Let's visualize this model.

In [8]:
XX, YY = np.mgrid[5:14:1, 0:31:1]
Z = model_multiple.intercept_ + model_multiple.coef_[0] * XX + model_multiple.coef_[1] * YY
plane = go.Surface(x=XX, y=YY, z=Z, colorscale='Reds')
fig = go.Figure(data=[plane])
fig.add_trace(go.Scatter3d(x=df['departure_hour'], 
                           y=df['day_of_month'], 
                           z=df['minutes'], mode='markers', marker = {'color': '#656DF1'}))
fig.update_layout(scene=dict(xaxis_title='Departure Hour',
                             yaxis_title='Day of Month',
                             zaxis_title='Minutes'),
                  title='Commute Time vs. Departure Hour and Day of Month',
                  width=1000, height=500)

Making predictions¶

  • Fit LinearRegression objects also have a predict method, which can be used to predict commute times given a 'departure_hour' and 'day_of_month'.
In [9]:
# What if I leave at 9:15AM on the 26th of the month?
model_multiple.predict([[9.25, 26]]) 
Out[9]:
array([67.26])
In [10]:
model_multiple.predict(pd.DataFrame({'departure_hour': [9.25], 'day_of_month': [26]}))
Out[10]:
array([67.26])

Comparing models¶

  • Since we're going to start to fit lots of different models to the commute times dataset, it'll be useful to compare their mean squared errors.
  • sklearn has a built-in mean_squared_error function.
    Remember, the units of MSE are the units of $y$, squared.
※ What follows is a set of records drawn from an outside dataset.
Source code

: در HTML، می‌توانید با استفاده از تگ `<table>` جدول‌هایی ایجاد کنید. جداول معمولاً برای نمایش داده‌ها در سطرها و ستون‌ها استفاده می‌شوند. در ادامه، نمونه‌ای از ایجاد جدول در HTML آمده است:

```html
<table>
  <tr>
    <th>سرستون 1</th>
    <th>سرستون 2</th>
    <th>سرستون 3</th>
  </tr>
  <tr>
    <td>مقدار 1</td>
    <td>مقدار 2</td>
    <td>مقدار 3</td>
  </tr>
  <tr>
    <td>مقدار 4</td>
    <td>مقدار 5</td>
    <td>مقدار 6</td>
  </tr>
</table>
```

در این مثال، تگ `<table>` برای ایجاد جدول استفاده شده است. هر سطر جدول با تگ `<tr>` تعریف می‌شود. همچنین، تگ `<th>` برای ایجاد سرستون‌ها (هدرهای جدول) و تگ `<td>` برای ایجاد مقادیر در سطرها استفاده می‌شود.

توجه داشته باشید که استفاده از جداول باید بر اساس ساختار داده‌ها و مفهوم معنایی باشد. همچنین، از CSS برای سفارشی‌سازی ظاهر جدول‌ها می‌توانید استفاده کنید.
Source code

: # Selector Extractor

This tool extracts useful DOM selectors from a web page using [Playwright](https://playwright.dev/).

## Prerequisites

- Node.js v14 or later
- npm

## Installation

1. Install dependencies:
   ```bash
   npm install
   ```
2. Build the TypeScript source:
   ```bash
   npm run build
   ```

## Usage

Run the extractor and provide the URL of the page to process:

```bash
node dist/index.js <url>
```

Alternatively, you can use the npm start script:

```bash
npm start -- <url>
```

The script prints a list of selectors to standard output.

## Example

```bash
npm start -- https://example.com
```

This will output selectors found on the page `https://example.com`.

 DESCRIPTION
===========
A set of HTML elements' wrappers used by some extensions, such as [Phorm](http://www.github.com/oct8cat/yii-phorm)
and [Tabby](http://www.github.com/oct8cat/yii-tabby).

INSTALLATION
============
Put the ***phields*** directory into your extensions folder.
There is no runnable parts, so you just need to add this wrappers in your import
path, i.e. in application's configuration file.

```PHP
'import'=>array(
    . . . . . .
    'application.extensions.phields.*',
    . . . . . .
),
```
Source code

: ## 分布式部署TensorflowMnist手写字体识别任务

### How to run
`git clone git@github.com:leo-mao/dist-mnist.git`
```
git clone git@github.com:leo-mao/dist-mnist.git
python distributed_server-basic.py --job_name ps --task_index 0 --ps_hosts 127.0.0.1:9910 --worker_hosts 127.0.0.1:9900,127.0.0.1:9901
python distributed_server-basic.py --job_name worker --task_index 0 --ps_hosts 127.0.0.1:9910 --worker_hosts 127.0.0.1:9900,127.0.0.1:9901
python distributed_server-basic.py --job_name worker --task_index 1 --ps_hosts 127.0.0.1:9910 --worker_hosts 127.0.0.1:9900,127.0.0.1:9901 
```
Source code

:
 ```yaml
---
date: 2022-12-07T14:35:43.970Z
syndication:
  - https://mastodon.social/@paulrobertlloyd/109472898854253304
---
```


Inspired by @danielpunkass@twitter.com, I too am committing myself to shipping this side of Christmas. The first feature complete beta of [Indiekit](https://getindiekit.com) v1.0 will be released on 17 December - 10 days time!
So the value below is 96.78 $\text{minutes}^2$.
In [11]:
from sklearn.metrics import mean_squared_error
In [12]:
mean_squared_error(df['minutes'], model_multiple.predict(df[['departure_hour', 'day_of_month']])) 
Out[12]:
96.78730488437492
  • Let's construct a dictionary to keep track of the MSEs we've seen so far.
In [13]:
mse_dict = {}
mse_dict['departure_hour + day_of_month'] = mean_squared_error(df['minutes'], model_multiple.predict(df[['departure_hour', 'day_of_month']]))
  • To compare, let's also fit and measure a simple linear model and constant model.
In [14]:
# Simple linear model.
model_simple = LinearRegression()
model_simple.fit(X=df[['departure_hour']], y=df['minutes'])
mse_dict['departure_hour'] = mean_squared_error(df['minutes'], model_simple.predict(df[['departure_hour']]))
In [15]:
# Constant model.
model_constant = df['minutes'].mean()
mse_dict['constant'] = mean_squared_error(df['minutes'], np.ones(df.shape[0]) * model_constant)
  • As we can see, adding 'day_of_month' as a feature barely reduced our model's MSE.
    Next week, when we learn about generalization, we'll see why sometimes adding more features is a bad thing!
In [16]:
mse_dict
Out[16]:
{'departure_hour + day_of_month': 96.78730488437492,
 'departure_hour': 97.04687150819183,
 'constant': 167.535147928994}

LinearRegression class summary¶

Property Example Description
Initialize model parameters lr = LinearRegression() Create (empty) linear regression model
Fit the model to the data lr.fit(X, y) Determines regression coefficients
Use model for prediction lr.predict(X_new) Uses regression line to make predictions
Access model attributes lr.coef_, lr.intercept_ Accesses the regression coefficients and intercept

What's next?¶

  • So far, in our journey to predict 'minutes', we've only used two numerical features in our dataset, 'departure_hour' and 'day_of_month'.
In [17]:
df[['departure_hour', 'day_of_month', 'minutes']]
Out[17]:
departure_hour day_of_month minutes
0 10.82 15 68.0
1 7.75 16 94.0
2 8.45 22 63.0
... ... ... ...
62 7.58 4 68.0
63 7.45 5 90.0
64 7.60 7 83.0

65 rows × 3 columns

  • There's a lot of information in df that we didn't use –'day', for example. We can't use these 'day' in it's current form as it's non-numeric.
  • How do we use categorical features in a regression model?